Quels sont les modes d'expression de ces mouvements ?

Jean Garrigues : Ces gens inventent des formes d'expressions partisanes qui sont d'autant plus dangereuses qu'elles sortent des discours politiques. On a l'exemple de la "quenelle". Cela se voit encore à travers les réseaux sociaux où la parole est libre et où l'on peut démultiplier les provocations, faire entendre des discours fantasmés. Cela peut générer des communautés totalement irréductibles au contrôle des pouvoirs publics.

Au-delà de la revendication du symbole anti-système, quel message se cache derrière la "quenelle" de Dieudonné ?

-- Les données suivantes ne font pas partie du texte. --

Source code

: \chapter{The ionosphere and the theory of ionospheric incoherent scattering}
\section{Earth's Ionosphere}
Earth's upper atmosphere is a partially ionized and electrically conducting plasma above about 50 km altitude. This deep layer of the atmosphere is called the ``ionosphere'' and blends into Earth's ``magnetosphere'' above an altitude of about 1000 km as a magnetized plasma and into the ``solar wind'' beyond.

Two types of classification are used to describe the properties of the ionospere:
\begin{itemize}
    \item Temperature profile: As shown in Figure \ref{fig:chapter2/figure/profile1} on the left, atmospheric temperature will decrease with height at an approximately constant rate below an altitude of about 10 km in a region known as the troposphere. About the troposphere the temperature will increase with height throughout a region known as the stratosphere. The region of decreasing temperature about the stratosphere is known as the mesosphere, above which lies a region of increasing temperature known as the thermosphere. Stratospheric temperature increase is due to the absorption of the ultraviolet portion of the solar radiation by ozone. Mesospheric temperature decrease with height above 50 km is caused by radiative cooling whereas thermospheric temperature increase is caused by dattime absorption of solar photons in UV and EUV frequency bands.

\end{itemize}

Bertrand Rothé : J’entends beaucoup de gens dire : "mais c’est évident c’est un salut nazi à l’envers". J’affirme que rien n’est mois évident. Cela ne résiste pas un instant à l’analyse.Prenez l'exemple de Yann Barthès du Petit Journal. On l'a vu en photo en train de tendre le bras vers le bas et remonter la main vers l’épaule. Est-il nazi ou est-il stupide ? Il n’est ni l’un ni l’autre. C’est un bon petit soldat de la télévision marchande. Il suffit de regarder son émission pour se rendre compte que c'est un homme qui a envie de s'amuser et que c’est à peu près sa seule motivation. Le principal, c’est que son auditoire se marre, pour le reste il doit avoir la conscience politique d’un patron : ne pas effrayer le système, faire entrer la pub et fidéliser le client.

Reste que l'historique de la quenelle est introuvable et l'histoire que Dieudonné raconte lui-même est à dormir debout.

Mais de façon globale je n'ai pas l'impression que l'on aille vers une société de nazis. Le jeune homme qui m’a expliqué son principe il y a quelques mois dans un café ne rêvait pas de défiler aux pas de l’oie sur les Champs Élysées, en revanche il aurait bien aimé la place de Yann Barthés. Mais ça c’est une autre affaire… 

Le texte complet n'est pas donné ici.